[Source texts of formatted documents]
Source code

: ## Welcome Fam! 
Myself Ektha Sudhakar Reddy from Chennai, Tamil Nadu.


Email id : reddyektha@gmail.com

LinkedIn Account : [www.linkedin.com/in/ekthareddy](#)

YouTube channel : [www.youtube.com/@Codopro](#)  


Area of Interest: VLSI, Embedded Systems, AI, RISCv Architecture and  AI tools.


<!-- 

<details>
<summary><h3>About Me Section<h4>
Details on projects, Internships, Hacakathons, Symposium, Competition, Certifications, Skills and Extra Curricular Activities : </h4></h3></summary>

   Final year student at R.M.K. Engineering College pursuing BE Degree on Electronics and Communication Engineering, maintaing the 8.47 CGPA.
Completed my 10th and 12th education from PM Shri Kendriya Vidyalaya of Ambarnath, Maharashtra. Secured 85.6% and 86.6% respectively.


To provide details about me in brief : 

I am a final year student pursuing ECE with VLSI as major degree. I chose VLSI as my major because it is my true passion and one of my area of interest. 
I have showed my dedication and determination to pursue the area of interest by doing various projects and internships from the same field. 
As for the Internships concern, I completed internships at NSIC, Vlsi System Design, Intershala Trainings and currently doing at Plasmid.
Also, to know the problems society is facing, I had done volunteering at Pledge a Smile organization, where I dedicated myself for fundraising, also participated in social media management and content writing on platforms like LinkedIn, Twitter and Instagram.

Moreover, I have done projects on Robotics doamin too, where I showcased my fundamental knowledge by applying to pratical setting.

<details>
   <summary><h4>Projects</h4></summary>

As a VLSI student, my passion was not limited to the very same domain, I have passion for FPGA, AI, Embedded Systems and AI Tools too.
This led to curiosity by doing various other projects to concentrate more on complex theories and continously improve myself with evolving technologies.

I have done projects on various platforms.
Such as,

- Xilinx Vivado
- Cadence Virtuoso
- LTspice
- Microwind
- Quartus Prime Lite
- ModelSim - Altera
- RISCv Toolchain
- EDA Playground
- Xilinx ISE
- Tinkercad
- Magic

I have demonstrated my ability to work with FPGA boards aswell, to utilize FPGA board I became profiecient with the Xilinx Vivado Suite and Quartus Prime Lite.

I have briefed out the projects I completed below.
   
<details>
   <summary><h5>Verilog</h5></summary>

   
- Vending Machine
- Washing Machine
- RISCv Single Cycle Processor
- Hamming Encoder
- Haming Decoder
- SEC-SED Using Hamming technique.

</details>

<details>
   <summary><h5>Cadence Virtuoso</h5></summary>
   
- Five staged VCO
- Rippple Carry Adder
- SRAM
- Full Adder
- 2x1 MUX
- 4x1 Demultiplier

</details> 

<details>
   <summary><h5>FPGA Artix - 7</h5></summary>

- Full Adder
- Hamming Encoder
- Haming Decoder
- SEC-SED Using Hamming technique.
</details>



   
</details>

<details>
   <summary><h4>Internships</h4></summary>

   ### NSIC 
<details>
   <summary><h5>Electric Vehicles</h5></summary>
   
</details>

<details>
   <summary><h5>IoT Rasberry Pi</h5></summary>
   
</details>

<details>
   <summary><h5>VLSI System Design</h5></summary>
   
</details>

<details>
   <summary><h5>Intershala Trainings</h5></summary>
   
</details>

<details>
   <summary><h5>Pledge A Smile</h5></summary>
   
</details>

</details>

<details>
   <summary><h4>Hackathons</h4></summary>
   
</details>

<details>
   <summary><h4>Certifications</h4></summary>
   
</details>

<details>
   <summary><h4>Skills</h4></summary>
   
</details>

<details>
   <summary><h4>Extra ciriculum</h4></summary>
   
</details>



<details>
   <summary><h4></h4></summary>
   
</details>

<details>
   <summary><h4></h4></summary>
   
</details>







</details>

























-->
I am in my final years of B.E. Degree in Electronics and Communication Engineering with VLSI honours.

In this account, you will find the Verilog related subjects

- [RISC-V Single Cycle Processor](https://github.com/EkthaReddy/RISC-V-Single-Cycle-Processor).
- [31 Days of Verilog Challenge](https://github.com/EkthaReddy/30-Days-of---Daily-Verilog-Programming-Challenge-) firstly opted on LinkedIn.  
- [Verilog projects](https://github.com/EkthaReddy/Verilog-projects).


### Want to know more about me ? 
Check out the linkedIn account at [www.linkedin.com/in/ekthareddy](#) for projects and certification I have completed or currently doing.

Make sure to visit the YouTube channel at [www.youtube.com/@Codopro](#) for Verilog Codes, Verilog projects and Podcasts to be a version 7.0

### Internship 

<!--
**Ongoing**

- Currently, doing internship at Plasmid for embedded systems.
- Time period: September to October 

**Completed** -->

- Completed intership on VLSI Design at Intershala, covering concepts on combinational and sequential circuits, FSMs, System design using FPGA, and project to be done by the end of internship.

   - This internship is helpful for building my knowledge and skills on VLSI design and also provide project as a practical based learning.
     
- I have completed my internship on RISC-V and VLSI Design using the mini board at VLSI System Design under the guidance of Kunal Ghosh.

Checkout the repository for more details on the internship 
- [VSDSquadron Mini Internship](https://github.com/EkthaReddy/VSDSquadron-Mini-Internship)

# Aim of the exercise
In full and word for word, restate the data.

# Answer below
Source code

: ## Welcome Fam! 
Myself Ektha Sudhakar Reddy from Chennai, Tamil Nadu.


Email id : reddyektha@gmail.com

LinkedIn Account : [www.linkedin.com/in/ekthareddy](#)

YouTube channel : [www.youtube.com/@Codopro](#)  


Area of Interest: VLSI, Embedded Systems, AI, RISCv Architecture and  AI tools.


<!-- 

<details>
<summary><h3>About Me Section<h4>
Details on projects, Internships, Hacakathons, Symposium, Competition, Certifications, Skills and Extra Curricular Activities : </h4></h3></summary>

   Final year student at R.M.K. Engineering College pursuing BE Degree on Electronics and Communication Engineering, maintaing the 8.47 CGPA.
Completed my 10th and 12th education from PM Shri Kendriya Vidyalaya of Ambarnath, Maharashtra. Secured 85.6% and 86.6% respectively.


To provide details about me in brief : 

I am a final year student pursuing ECE with VLSI as major degree. I chose VLSI as my major because it is my true passion and one of my area of interest. 
I have showed my dedication and determination to pursue the area of interest by doing various projects and internships from the same field. 
As for the Internships concern, I completed internships at NSIC, Vlsi System Design, Intershala Trainings and currently doing at Plasmid.
Also, to know the problems society is facing, I had done volunteering at Pledge a Smile organization, where I dedicated myself for fundraising, also participated in social media management and content writing on platforms like LinkedIn, Twitter and Instagram.

Moreover, I have done projects on Robotics doamin too, where I showcased my fundamental knowledge by applying to pratical setting.

<details>
   <summary><h4>Projects</h4></summary>

As a VLSI student, my passion was not limited to the very same domain, I have passion for FPGA, AI, Embedded Systems and AI Tools too.
This led to curiosity by doing various other projects to concentrate more on complex theories and continously improve myself with evolving technologies.

I have done projects on various platforms.
Such as,

- Xilinx Vivado
- Cadence Virtuoso
- LTspice
- Microwind
- Quartus Prime Lite
- ModelSim - Altera
- RISCv Toolchain
- EDA Playground
- Xilinx ISE
- Tinkercad
- Magic

I have demonstrated my ability to work with FPGA boards aswell, to utilize FPGA board I became profiecient with the Xilinx Vivado Suite and Quartus Prime Lite.

I have briefed out the projects I completed below.
   
<details>
   <summary><h5>Verilog</h5></summary>

   
- Vending Machine
- Washing Machine
- RISCv Single Cycle Processor
- Hamming Encoder
- Haming Decoder
- SEC-SED Using Hamming technique.

</details>

<details>
   <summary><h5>Cadence Virtuoso</h5></summary>
   
- Five staged VCO
- Rippple Carry Adder
- SRAM
- Full Adder
- 2x1 MUX
- 4x1 Demultiplier

</details> 

<details>
   <summary><h5>FPGA Artix - 7</h5></summary>

- Full Adder
- Hamming Encoder
- Haming Decoder
- SEC-SED Using Hamming technique.
</details>



   
</details>

<details>
   <summary><h4>Internships</h4></summary>

   ### NSIC 
<details>
   <summary><h5>Electric Vehicles</h5></summary>
   
</details>

<details>
   <summary><h5>IoT Rasberry Pi</h5></summary>
   
</details>

<details>
   <summary><h5>VLSI System Design</h5></summary>
   
</details>

<details>
   <summary><h5>Intershala Trainings</h5></summary>
   
</details>

<details>
   <summary><h5>Pledge A Smile</h5></summary>
   
</details>

</details>

<details>
   <summary><h4>Hackathons</h4></summary>
   
</details>

<details>
   <summary><h4>Certifications</h4></summary>
   
</details>

<details>
   <summary><h4>Skills</h4></summary>
   
</details>

<details>
   <summary><h4>Extra ciriculum</h4></summary>
   
</details>



<details>
   <summary><h4></h4></summary>
   
</details>

<details>
   <summary><h4></h4></summary>
   
</details>







</details>

























-->
I am in my final years of B.E. Degree in Electronics and Communication Engineering with VLSI honours.

In this account, you will find the Verilog related subjects

- [RISC-V Single Cycle Processor](https://github.com/EkthaReddy/RISC-V-Single-Cycle-Processor).
- [31 Days of Verilog Challenge](https://github.com/EkthaReddy/30-Days-of---Daily-Verilog-Programming-Challenge-) firstly opted on LinkedIn.  
- [Verilog projects](https://github.com/EkthaReddy/Verilog-projects).


### Want to know more about me ? 
Check out the linkedIn account at [www.linkedin.com/in/ekthareddy](#) for projects and certification I have completed or currently doing.

Make sure to visit the YouTube channel at [www.youtube.com/@Codopro](#) for Verilog Codes, Verilog projects and Podcasts to be a version 7.0

### Internship 

<!--
**Ongoing**

- Currently, doing internship at Plasmid for embedded systems.
- Time period: September to October 

**Completed** -->

- Completed intership on VLSI Design at Intershala, covering concepts on combinational and sequential circuits, FSMs, System design using FPGA, and project to be done by the end of internship.

   - This internship is helpful for building my knowledge and skills on VLSI design and also provide project as a practical based learning.
     
- I have completed my internship on RISC-V and VLSI Design using the mini board at VLSI System Design under the guidance of Kunal Ghosh.

Checkout the repository for more details on the internship 
- [VSDSquadron Mini Internship](https://github.com/EkthaReddy/VSDSquadron-Mini-Internship)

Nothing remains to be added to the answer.